---- Extracted entries

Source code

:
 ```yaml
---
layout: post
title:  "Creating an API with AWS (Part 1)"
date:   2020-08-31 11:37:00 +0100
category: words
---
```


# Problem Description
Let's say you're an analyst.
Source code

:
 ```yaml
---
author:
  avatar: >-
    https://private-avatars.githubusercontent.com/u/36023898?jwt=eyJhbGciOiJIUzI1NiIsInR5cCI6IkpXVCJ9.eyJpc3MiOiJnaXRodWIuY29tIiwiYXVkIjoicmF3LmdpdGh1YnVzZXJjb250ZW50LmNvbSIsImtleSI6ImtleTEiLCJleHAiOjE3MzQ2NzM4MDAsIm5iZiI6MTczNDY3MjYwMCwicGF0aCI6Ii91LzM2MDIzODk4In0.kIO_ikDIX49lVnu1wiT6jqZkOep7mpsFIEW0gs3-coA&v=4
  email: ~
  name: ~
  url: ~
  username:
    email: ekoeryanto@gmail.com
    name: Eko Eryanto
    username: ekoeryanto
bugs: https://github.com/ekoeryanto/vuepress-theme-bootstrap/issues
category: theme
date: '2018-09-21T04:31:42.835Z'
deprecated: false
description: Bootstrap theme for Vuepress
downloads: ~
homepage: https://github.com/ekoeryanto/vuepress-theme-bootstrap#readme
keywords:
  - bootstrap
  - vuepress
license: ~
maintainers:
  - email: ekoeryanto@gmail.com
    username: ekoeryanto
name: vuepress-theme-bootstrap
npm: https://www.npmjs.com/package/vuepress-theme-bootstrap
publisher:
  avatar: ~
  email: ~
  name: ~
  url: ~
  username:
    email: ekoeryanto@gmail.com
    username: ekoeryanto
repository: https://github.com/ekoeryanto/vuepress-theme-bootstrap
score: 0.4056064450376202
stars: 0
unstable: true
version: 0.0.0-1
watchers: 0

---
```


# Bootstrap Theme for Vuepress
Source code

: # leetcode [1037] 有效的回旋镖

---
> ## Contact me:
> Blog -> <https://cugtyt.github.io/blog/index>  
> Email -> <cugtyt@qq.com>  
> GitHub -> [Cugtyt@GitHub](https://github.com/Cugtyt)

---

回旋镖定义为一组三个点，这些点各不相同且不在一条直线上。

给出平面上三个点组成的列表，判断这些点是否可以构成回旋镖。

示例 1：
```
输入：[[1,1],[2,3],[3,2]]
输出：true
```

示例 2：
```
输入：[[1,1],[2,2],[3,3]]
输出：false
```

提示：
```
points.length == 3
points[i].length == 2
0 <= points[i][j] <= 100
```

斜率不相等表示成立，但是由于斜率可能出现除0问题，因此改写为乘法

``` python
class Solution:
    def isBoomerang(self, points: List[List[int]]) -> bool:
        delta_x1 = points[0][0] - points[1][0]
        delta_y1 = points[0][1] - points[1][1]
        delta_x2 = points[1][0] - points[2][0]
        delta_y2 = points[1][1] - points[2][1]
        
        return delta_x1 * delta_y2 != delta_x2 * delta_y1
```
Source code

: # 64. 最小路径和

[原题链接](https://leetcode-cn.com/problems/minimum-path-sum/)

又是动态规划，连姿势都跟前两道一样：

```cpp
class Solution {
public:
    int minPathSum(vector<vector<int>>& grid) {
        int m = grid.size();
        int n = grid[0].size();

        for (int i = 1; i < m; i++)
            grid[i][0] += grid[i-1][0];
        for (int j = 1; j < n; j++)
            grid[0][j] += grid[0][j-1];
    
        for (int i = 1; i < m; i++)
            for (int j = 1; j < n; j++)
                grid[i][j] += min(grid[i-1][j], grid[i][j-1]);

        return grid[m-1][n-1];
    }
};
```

--------

The material must be written out again in full and without changes.

● **Solution to the exercise**:
Source code

:
 ```yaml
---
layout: post
title:  "Creating an API with AWS (Part 1)"
date:   2020-08-31 11:37:00 +0100
category: words
---
```


# Problem Description
Let's say you're an analyst.
Source code

:
 ```yaml
---
author:
  avatar: >-
    https://private-avatars.githubusercontent.com/u/36023898?jwt=eyJhbGciOiJIUzI1NiIsInR5cCI6IkpXVCJ9.eyJpc3MiOiJnaXRodWIuY29tIiwiYXVkIjoicmF3LmdpdGh1YnVzZXJjb250ZW50LmNvbSIsImtleSI6ImtleTEiLCJleHAiOjE3MzQ2NzM4MDAsIm5iZiI6MTczNDY3MjYwMCwicGF0aCI6Ii91LzM2MDIzODk4In0.kIO_ikDIX49lVnu1wiT6jqZkOep7mpsFIEW0gs3-coA&v=4
  email: ~
  name: ~
  url: ~
  username:
    email: ekoeryanto@gmail.com
    name: Eko Eryanto
    username: ekoeryanto
bugs: https://github.com/ekoeryanto/vuepress-theme-bootstrap/issues
category: theme
date: '2018-09-21T04:31:42.835Z'
deprecated: false
description: Bootstrap theme for Vuepress
downloads: ~
homepage: https://github.com/ekoeryanto/vuepress-theme-bootstrap#readme
keywords:
  - bootstrap
  - vuepress
license: ~
maintainers:
  - email: ekoeryanto@gmail.com
    username: ekoeryanto
name: vuepress-theme-bootstrap
npm: https://www.npmjs.com/package/vuepress-theme-bootstrap
publisher:
  avatar: ~
  email: ~
  name: ~
  url: ~
  username:
    email: ekoeryanto@gmail.com
    username: ekoeryanto
repository: https://github.com/ekoeryanto/vuepress-theme-bootstrap
score: 0.4056064450376202
stars: 0
unstable: true
version: 0.0.0-1
watchers: 0

---
```


# Bootstrap Theme for Vuepress
Source code

: # leetcode [1037] 有效的回旋镖

---
> ## Contact me:
> Blog -> <https://cugtyt.github.io/blog/index>  
> Email -> <cugtyt@qq.com>  
> GitHub -> [Cugtyt@GitHub](https://github.com/Cugtyt)

---

回旋镖定义为一组三个点，这些点各不相同且不在一条直线上。

给出平面上三个点组成的列表，判断这些点是否可以构成回旋镖。

示例 1：
```
输入：[[1,1],[2,3],[3,2]]
输出：true
```

示例 2：
```
输入：[[1,1],[2,2],[3,3]]
输出：false
```

提示：
```
points.length == 3
points[i].length == 2
0 <= points[i][j] <= 100
```

斜率不相等表示成立，但是由于斜率可能出现除0问题，因此改写为乘法

``` python
class Solution:
    def isBoomerang(self, points: List[List[int]]) -> bool:
        delta_x1 = points[0][0] - points[1][0]
        delta_y1 = points[0][1] - points[1][1]
        delta_x2 = points[1][0] - points[2][0]
        delta_y2 = points[1][1] - points[2][1]
        
        return delta_x1 * delta_y2 != delta_x2 * delta_y1
```
Source code

: # 64. 最小路径和

[原题链接](https://leetcode-cn.com/problems/minimum-path-sum/)

又是动态规划，连姿势都跟前两道一样：

```cpp
class Solution {
public:
    int minPathSum(vector<vector<int>>& grid) {
        int m = grid.size();
        int n = grid[0].size();

        for (int i = 1; i < m; i++)
            grid[i][0] += grid[i-1][0];
        for (int j = 1; j < n; j++)
            grid[0][j] += grid[0][j-1];
    
        for (int i = 1; i < m; i++)
            for (int j = 1; j < n; j++)
                grid[i][j] += min(grid[i-1][j], grid[i][j-1]);

        return grid[m-1][n-1];
    }
};
```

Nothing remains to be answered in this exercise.